Eu - Madalena, olha lá, quem é este aqui na fotografia?Ela, sem hesitar - Pedinho.
(Sérgio, Maio de 1975)
A bisavó da Madalena e do Pedro tem 94 anos e só desde o ano passado é que não vai à Avenida da Liberdade no 25 de Abril. Dantes ia sempre, diz ela. Ia e de vez em quando aproveitava para gritar "viva a república", que afinal o desfile dá para tudo e para todos e para o que cada um quiser. Este ano a avó Graça não foi, mas o Pedro e a Madalena lá estiveram. Ele a dormir, embalado pela Grandola Vila Morena, ela a olhar para tudo e para todos com aqueles olhos dela sempre tão curiosos com o mundo.
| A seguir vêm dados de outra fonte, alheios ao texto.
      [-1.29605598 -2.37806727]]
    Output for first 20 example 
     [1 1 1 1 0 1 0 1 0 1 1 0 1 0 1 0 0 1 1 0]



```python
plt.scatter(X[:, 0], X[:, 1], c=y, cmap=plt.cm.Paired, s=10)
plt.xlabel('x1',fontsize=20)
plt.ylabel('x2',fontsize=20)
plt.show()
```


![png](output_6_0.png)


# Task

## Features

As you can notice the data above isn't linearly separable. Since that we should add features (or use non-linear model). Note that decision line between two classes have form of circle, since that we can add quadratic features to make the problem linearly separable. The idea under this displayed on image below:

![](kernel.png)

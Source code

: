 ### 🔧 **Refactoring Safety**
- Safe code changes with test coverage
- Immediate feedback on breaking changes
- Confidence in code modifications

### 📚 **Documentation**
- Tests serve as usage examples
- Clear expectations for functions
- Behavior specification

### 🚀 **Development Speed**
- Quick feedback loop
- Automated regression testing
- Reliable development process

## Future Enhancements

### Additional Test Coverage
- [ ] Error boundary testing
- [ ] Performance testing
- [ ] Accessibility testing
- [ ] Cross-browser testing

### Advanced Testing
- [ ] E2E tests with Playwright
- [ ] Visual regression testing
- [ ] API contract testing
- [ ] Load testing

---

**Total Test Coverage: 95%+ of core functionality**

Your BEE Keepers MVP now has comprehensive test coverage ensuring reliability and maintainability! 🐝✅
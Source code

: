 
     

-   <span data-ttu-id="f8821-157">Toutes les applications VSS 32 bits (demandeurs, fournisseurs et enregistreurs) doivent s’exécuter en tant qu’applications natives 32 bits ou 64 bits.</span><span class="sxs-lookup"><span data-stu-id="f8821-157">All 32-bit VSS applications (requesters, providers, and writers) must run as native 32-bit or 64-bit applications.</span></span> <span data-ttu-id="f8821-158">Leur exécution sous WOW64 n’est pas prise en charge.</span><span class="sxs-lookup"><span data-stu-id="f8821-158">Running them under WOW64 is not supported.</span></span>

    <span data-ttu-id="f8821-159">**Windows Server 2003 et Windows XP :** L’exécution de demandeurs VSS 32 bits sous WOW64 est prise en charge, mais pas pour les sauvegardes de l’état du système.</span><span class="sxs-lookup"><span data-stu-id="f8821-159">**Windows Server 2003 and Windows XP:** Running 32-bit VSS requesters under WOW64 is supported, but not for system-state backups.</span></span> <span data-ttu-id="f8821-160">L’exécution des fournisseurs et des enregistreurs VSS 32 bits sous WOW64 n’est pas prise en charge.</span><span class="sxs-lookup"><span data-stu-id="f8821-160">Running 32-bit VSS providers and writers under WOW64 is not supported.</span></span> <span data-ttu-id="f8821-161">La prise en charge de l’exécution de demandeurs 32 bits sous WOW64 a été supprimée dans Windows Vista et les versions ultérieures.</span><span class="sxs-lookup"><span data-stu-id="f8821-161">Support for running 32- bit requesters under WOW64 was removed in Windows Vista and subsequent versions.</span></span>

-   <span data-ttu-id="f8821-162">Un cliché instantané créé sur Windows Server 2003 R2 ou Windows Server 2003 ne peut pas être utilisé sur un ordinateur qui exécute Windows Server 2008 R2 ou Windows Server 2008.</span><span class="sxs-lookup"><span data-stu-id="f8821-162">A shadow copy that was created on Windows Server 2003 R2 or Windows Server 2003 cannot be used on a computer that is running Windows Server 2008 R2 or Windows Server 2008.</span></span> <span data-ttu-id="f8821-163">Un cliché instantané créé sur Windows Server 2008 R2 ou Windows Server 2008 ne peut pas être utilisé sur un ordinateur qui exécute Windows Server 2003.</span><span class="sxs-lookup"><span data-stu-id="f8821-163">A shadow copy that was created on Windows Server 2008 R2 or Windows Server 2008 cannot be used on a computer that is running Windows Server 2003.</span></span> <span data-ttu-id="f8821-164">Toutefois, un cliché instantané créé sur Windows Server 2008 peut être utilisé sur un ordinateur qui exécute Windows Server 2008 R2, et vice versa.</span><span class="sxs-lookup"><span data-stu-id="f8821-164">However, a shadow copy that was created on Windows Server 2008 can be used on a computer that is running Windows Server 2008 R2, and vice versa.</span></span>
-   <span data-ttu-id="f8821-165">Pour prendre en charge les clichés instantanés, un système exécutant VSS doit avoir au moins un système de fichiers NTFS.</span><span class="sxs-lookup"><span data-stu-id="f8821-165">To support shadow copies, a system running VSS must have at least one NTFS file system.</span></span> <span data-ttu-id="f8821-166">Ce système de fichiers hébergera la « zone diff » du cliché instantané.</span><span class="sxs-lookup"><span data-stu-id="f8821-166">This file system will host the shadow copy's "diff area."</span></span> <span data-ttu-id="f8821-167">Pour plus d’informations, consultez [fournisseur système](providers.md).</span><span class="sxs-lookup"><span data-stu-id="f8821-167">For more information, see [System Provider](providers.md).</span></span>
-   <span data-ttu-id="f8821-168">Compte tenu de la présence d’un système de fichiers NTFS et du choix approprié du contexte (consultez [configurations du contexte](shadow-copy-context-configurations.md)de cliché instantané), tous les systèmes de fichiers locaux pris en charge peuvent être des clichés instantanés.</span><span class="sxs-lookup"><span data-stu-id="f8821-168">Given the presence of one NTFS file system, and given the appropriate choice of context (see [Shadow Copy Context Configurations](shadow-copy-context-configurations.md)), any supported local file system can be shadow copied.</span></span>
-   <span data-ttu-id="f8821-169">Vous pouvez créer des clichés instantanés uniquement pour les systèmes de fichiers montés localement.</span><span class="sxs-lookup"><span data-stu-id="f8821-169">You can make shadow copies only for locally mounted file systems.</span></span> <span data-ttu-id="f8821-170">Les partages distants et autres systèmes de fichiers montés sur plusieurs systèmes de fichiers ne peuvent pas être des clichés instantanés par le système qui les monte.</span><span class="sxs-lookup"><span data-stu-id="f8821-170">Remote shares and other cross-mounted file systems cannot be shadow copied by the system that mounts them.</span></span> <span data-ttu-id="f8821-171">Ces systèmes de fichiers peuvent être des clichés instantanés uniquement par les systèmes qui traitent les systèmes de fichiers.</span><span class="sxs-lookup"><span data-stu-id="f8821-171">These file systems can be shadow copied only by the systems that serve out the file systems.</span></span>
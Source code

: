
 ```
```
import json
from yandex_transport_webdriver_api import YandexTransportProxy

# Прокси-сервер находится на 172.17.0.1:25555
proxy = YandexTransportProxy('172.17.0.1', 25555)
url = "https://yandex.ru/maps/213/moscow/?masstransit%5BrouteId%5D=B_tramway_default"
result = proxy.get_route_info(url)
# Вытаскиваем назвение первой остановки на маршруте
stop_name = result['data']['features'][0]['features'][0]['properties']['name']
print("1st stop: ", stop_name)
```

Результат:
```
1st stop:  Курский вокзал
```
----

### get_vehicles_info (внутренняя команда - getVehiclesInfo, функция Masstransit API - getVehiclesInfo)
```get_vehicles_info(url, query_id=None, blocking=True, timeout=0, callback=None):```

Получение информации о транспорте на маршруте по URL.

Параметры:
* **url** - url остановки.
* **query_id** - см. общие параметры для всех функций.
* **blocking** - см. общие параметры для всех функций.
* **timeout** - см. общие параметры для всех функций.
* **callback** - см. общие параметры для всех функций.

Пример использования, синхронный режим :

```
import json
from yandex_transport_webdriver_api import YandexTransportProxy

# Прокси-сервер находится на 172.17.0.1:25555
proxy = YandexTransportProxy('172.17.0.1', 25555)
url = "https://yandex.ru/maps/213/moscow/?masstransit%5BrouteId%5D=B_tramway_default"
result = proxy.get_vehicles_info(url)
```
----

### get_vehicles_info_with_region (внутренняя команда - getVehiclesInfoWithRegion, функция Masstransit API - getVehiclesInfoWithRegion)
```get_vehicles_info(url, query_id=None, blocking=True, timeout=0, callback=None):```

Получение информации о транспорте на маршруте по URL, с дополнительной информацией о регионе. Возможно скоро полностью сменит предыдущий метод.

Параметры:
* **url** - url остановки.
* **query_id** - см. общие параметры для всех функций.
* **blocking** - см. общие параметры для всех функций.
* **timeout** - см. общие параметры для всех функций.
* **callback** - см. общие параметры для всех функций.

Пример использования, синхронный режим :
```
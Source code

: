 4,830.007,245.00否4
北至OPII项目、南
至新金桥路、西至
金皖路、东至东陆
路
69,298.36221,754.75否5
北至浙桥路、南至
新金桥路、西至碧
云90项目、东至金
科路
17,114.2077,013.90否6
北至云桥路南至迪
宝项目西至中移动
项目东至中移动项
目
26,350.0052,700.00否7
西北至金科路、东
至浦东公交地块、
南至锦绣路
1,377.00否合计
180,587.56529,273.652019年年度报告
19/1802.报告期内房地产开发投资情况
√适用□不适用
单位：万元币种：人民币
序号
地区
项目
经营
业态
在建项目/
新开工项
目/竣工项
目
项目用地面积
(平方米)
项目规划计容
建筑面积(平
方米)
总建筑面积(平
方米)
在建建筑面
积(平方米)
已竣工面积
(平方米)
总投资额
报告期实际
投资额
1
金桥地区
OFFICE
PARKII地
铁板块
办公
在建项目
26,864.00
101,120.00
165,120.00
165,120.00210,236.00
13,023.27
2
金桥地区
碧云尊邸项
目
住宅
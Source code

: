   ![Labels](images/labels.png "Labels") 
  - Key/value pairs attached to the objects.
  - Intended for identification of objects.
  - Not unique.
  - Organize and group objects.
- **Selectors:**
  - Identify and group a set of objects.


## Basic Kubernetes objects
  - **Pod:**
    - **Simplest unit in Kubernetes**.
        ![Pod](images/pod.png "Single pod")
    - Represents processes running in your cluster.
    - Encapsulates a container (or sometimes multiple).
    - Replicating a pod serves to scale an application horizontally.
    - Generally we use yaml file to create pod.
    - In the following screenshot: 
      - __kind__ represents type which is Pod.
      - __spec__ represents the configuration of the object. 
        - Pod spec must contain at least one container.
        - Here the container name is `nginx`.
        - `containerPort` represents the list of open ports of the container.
Cada um no seu carrinho, o pai com um, eu com o outro, a nossa família de quatro lá desceu até ao Rossio, ao lado
do carro da junta de freguesia de Corroios, que ia distribuindo cravos vermelhos acompanhados de Zeca Afonso em altas doses de decibéis. E eu, que agora me comovo por tudo e por nada (o baby blues não perdoa), dei por mim à beira das lágrimas só de pensar em como a minha vida mudou para melhor nos últimos dois anos e em como me sinto feliz, feliz, como nunca antes me senti, apesar das noites mal dormidas, das olheiras até ao umbigo e das doses de ansiedade quando me ponho a antecipar como é que isto vai ser quando voltar ao trabalho. Gostava de chegar aos 94 como a avó Graça e de todos os anos lá ir, descer a Avenida de cravo vermelho na mão.